Historically, there have been limitations set in place by the U.S. government to allow cryptosystems to be exported only for key sizes of, at most, 40 bits, a key length which could be broken and would allow the decryption of communications. Since then, cryptographic export regulations have been relaxed (though some constraints still hold); however, it is important to check the SSL configuration being used to avoid putting in place cryptographic support which could be easily defeated. SSL-based services should not offer the possibility to choose weak ciphers.
Testing for weak ciphers : examples
In order to detect possible support of weak ciphers, the ports associated to SSL/TLS wrapped services must be identified. These typically include port 443, which is the standard https port; however, this may change because a) https services may be configured to run on non-standard ports, and b) there may be additional SSL/TLS wrapped services related to the web application.
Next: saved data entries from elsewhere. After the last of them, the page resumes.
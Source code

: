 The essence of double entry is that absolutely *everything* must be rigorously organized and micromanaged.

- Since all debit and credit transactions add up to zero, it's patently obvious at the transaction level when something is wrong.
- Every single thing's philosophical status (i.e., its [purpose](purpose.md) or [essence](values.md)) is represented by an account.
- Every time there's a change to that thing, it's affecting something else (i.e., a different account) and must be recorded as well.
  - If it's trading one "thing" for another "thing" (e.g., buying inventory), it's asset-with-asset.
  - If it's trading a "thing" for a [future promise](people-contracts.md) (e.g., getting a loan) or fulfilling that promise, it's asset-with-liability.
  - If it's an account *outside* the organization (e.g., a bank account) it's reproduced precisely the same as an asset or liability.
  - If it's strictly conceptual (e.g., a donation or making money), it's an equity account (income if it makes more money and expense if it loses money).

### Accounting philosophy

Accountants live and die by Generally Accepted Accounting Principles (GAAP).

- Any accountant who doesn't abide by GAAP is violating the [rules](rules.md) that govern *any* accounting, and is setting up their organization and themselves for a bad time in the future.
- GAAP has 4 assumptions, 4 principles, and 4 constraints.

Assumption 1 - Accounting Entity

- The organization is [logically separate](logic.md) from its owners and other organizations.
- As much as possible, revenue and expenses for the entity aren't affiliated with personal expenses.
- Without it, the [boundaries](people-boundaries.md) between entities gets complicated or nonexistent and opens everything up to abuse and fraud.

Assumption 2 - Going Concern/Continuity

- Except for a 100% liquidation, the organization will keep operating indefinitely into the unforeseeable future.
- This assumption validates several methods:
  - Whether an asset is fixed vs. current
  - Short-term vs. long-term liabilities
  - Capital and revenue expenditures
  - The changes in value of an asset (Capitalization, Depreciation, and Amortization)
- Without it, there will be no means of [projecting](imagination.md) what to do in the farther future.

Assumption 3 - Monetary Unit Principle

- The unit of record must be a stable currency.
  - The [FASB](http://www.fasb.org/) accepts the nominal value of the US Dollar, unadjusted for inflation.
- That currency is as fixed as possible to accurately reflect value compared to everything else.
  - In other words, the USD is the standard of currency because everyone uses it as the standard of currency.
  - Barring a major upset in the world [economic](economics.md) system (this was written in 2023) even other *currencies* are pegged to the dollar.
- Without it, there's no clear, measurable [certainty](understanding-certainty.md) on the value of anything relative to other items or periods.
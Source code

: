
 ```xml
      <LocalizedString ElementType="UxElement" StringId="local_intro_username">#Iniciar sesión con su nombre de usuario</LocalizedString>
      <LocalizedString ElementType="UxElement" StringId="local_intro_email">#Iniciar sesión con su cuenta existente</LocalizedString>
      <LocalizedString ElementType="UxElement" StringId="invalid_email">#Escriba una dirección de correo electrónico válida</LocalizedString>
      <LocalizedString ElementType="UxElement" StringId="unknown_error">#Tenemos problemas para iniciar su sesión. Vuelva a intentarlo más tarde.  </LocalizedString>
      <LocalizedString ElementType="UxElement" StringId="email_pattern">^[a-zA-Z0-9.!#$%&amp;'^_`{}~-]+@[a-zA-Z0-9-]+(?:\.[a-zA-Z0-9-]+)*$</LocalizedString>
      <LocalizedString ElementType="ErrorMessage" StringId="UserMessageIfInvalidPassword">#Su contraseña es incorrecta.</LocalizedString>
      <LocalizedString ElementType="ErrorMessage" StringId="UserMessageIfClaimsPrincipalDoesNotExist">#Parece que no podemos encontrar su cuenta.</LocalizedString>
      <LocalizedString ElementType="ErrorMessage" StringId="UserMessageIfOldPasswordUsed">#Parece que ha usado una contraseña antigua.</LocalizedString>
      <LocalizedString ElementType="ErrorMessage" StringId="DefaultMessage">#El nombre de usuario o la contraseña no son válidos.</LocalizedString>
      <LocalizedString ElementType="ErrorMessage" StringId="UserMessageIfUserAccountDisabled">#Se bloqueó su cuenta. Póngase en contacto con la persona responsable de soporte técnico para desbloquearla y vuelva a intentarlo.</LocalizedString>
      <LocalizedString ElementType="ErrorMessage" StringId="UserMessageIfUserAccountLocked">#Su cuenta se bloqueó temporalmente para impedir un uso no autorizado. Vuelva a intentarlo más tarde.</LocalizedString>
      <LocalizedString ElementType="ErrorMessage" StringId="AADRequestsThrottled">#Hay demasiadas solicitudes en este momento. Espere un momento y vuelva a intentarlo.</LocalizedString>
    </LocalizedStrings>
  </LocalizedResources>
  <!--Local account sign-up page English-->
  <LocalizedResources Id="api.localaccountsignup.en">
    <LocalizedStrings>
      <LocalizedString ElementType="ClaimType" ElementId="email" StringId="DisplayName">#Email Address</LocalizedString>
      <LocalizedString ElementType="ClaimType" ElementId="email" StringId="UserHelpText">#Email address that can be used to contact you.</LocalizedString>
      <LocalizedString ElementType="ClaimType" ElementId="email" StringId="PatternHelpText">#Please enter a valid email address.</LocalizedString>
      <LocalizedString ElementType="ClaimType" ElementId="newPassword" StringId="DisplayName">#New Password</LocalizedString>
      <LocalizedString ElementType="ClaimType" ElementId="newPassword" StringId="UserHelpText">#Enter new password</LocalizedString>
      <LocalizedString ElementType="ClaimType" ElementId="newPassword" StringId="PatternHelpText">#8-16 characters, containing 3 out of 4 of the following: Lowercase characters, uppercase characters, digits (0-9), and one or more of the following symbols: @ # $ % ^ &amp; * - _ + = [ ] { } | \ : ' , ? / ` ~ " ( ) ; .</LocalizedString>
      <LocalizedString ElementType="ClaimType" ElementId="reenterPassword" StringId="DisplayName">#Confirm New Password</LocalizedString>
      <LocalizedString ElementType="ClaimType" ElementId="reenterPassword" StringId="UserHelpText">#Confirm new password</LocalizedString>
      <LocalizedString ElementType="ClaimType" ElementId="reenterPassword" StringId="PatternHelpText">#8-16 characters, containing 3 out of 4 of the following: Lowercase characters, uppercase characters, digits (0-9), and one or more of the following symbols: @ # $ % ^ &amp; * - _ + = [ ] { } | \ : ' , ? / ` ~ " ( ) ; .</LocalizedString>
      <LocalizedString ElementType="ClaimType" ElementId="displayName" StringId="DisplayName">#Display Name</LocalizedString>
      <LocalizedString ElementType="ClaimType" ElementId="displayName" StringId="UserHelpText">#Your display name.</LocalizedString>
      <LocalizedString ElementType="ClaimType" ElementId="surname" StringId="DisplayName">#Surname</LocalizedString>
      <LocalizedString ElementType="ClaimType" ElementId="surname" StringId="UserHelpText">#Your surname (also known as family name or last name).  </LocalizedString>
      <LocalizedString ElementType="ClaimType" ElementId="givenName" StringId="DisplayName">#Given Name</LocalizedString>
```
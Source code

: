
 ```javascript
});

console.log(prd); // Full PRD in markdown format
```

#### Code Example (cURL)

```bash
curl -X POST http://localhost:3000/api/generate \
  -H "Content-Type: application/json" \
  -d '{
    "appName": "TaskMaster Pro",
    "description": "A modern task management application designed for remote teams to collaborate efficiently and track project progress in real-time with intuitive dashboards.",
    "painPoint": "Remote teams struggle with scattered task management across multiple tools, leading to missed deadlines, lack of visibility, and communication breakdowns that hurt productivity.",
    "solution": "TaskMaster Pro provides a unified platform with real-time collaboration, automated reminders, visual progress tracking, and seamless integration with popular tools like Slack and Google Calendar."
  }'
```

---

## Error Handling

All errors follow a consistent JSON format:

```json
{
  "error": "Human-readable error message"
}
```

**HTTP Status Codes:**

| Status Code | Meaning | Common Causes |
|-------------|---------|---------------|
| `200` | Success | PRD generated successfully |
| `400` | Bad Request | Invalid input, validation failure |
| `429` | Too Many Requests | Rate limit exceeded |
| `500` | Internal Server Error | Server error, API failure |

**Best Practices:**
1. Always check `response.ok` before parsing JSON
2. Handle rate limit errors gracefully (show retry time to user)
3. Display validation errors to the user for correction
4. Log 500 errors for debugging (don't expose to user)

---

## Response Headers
In general, a service discovery is required to identify such ports.
The nmap scanner, via the “–sV” scan option, is able to identify SSL services. Vulnerability Scanners, in addition to performing service discovery, may include checks against weak ciphers (for example, the Nessus scanner has the capability of checking SSL services on arbitrary ports, and will report weak ciphers).
Example 1. SSL service recognition via nmap.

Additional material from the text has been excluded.